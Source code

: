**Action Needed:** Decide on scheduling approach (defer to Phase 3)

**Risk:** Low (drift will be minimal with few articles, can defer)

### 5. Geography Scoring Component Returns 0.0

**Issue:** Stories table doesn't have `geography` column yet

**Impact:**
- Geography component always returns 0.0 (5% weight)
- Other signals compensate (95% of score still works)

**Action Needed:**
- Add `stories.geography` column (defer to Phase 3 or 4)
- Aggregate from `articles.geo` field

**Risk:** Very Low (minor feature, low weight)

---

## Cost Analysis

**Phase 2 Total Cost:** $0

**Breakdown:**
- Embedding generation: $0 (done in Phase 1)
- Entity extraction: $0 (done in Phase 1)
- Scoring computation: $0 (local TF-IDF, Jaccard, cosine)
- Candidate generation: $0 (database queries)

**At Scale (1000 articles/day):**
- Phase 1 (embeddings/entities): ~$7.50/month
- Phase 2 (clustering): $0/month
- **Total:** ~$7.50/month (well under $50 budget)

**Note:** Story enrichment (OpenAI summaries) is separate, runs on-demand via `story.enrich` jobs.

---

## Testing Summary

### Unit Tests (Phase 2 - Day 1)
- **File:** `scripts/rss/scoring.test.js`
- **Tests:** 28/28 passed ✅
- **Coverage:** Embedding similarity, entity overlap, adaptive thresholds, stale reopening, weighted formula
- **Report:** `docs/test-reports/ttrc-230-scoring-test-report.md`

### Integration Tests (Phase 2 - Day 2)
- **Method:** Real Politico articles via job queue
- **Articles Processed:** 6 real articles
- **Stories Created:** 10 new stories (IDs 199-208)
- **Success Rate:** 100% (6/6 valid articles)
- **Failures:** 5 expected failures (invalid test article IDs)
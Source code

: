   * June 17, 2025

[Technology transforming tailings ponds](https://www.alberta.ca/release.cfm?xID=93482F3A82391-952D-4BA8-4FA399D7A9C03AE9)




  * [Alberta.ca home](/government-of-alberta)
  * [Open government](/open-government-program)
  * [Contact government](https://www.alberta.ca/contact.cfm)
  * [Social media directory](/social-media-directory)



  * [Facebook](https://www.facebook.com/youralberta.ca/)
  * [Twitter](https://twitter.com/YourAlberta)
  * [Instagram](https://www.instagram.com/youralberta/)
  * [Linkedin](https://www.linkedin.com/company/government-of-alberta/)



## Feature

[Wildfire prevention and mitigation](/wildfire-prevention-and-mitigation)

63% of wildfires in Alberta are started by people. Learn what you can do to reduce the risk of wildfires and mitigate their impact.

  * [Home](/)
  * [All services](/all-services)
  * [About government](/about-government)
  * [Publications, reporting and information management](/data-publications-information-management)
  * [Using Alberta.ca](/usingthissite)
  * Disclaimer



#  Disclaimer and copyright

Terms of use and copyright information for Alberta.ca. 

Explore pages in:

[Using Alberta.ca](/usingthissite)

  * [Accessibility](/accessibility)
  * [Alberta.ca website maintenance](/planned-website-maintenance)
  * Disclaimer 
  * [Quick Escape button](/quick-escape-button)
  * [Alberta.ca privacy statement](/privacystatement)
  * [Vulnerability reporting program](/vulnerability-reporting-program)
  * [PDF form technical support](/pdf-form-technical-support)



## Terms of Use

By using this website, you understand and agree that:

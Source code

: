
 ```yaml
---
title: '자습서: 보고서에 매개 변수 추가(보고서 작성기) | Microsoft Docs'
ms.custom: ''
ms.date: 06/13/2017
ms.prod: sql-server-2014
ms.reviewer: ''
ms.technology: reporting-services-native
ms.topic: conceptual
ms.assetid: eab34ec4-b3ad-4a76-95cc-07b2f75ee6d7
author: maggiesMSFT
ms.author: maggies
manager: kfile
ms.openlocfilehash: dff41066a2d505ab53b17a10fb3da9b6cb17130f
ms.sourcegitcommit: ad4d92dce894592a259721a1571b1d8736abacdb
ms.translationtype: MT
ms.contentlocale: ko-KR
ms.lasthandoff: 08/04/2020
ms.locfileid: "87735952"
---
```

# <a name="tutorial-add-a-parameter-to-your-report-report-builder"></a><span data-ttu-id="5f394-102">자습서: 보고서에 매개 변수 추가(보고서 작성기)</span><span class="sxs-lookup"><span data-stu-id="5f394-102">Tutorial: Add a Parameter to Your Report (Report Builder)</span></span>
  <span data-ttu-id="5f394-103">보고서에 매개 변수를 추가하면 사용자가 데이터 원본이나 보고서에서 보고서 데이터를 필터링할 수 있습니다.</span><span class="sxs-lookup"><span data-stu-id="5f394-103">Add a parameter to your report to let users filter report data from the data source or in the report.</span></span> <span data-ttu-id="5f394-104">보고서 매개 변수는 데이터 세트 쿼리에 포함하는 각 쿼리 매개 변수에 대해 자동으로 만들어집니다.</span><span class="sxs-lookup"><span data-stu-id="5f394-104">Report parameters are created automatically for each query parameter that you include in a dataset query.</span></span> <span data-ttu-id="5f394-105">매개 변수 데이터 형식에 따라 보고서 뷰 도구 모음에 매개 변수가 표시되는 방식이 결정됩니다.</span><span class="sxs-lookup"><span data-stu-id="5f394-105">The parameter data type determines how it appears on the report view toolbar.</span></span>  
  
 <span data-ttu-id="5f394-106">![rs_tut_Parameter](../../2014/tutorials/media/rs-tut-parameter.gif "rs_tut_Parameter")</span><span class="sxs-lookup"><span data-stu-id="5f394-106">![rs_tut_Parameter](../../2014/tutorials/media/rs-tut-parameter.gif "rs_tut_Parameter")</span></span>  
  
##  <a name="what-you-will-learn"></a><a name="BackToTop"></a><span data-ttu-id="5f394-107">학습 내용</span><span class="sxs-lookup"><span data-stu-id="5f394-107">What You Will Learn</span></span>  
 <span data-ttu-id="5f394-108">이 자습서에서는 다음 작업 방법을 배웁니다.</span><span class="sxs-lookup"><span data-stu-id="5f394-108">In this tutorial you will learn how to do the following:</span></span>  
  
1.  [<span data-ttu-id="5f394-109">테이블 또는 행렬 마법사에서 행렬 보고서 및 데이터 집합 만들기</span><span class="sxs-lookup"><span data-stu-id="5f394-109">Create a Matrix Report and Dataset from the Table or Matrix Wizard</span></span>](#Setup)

[How to complete this task]
For every line of the listing above that contains "media", add one, and report the final tally with no other words.

[Response to this task]
2